I don't know what started the process. We moved this past fall, added a third boy to the family this spring...maybe one or both of those big events triggered the trouble. Maybe he realized that he is now the middle child. Maybe he figures this is a way to get to spend some one on one time with us...I have no idea what started it, my concern at this point in time is how the heck do I end them. I need to end this insanity before I start throwing my own tantrums right beside him. Before I track down that band of gypsies my parents used to threaten to sell my brothers and I to when we acted up as kids. Where are those gypsies anyway. Now that I'm a parent I would think that I'd be privy to the contact information. Where's the "Gypsy Hotline" to call when you have kids to sell, bad ones.

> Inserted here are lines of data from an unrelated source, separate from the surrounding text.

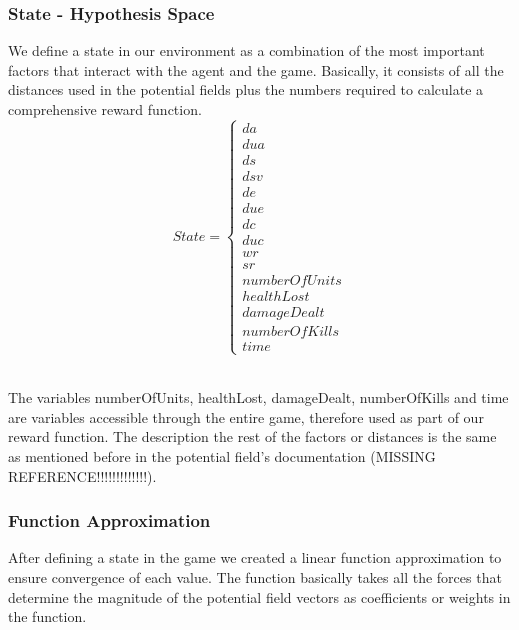 \subsubsection{State - Hypothesis Space}

We define a state in our environment as a combination of the most important factors that interact with the agent and the game. Basically, it consists of all the distances used in the potential fields plus the numbers required to calculate a comprehensive reward function. \\
\begin{displaymath}
                       State = \begin{cases}
                         da \\  dua \\  ds \\  dsv \\ de \\ due \\ dc \\ duc \\ wr \\ sr \\ numberOfUnits \\ healthLost \\ damageDealt \\ numberOfKills \\ time
                      \end{cases}
\end{displaymath}

\\The variables numberOfUnits, healthLost, damageDealt, numberOfKills and time are variables accessible through the entire game, therefore used as part of our reward function. The description the rest of the factors or distances is the same as mentioned before in the potential field's documentation (MISSING REFERENCE!!!!!!!!!!!!!). 

\subsubsection{Function Approximation}

After defining a state in the game we created a linear function approximation to ensure convergence of each value. The function basically takes all the forces that determine the magnitude of the potential field vectors as coefficients or weights in the  function. \\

Now I know my son isn't a bad egg. I know he is still the sweet little man who follows me around the garage with his own little hammer just looking for the chance to help Daddy with a project. The one who used to tell me "I love you so much I going to pop you head off." Ohh...hmmm...maybe I should have read into that a little more...maybe that is precisely what he is attempting to do when he hangs on my shirt screaming at the top of his little lungs.
I know that this is a phase, like all the other parents tell me as they laugh to themselves, knowing that their kids are already long past it. Still, to live in fear of the pending eruption of a new tantrum is like building your dream house next to an active volcano and watching it all the time looking for signs of the next lava flow. Right now we are living in Pompeii. I've seen the documentary, I know how the story can end. I want more than anything for my son to just fight through this on his own and find a way to deal with his anger.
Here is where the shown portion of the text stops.